There will be fortunes won and lost on the Randox Health Grand National at Aintree on Saturday, with bookmakers expecting over £200 million to be wagered on the race alongside £1m in prize money.

A fair chunk of that betting money will be placed on One For Arthur who will be attempting to follow Rubstic, in 1979, as Scotland’s second Grand National winner.

A fancied National runner brings a buzz to any yard and One For Arthur’s trainer, Lucinda Russell, admitted to a mixture of excitement and nerves as she ticks off the days, down to hours and then to the minutes when the race starts.

“I’m just looking forward to the day – I feel a bit sick even talking about it,” she admitted. “I always think that whenever your horses run, that’s when your work is over. But he doesn’t know what’s going on. He’s very relaxed and happy.

“I think when you start going off your routine, that’s when you’re in trouble. This is the time when you have to get it right. But this horse is so straightforward train and he just fits into the routine and that’s what we’ve done.

“We got one horse, Quito Du Tresor, who works alongside of him and he goes out in the field with him and that’s worked quite well. But we’re training him like all the others. His natural ability is what takes him to being a long-distance horse and being suited by those fences. He’s just got loads of scope and I suppose his only problem is jumping too big. ”

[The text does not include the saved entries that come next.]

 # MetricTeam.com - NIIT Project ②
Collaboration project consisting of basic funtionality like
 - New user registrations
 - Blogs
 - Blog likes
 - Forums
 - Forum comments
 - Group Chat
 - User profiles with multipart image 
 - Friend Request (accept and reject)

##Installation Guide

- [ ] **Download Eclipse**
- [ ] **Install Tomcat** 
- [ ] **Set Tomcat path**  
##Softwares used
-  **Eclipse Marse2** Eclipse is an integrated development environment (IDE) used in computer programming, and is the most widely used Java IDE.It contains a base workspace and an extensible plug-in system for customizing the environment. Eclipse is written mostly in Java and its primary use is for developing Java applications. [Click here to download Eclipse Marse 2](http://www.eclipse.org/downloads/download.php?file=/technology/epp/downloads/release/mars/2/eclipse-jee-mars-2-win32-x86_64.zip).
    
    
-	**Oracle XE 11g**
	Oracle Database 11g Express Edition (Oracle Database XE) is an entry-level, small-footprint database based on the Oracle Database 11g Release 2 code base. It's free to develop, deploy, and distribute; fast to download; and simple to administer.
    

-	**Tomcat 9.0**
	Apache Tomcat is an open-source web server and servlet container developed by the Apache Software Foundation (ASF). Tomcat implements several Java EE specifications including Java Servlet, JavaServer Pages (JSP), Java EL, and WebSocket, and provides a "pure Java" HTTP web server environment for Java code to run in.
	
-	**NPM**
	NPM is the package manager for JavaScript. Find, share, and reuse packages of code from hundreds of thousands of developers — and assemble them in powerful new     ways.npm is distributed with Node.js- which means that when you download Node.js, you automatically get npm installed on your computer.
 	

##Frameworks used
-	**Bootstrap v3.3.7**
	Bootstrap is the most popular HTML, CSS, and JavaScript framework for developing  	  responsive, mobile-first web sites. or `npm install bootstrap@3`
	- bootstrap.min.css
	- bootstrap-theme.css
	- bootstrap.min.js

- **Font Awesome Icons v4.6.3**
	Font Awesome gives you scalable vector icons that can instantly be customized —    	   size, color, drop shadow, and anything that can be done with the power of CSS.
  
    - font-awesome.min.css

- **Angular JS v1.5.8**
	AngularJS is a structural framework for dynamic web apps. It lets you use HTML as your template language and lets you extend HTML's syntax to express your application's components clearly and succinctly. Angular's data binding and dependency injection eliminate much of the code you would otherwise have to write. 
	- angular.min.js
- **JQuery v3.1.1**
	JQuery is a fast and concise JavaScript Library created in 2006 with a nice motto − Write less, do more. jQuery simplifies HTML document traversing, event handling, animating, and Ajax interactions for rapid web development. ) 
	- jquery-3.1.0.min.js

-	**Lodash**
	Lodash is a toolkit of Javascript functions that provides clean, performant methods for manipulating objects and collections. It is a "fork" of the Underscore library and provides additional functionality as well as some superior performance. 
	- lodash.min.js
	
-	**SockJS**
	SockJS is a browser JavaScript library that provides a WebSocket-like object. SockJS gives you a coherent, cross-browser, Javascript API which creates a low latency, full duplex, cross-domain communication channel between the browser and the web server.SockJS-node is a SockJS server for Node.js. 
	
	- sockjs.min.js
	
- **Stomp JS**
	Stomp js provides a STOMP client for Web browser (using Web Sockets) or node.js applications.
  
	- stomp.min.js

That was part of the problem when One For Arthur finished an eye-catching fifth in the Becher Chase at Aintree in December. “Our plan had been to have him prominent, in the first three throughout,” Russell recalled. “He hit the second and then he was a bit novicey. But, by the time he jumped the last in the straight first time round, he’d got it by then. He made up a lot of ground late on and, if he hadn’t made that mistake, he’d have gone very close.”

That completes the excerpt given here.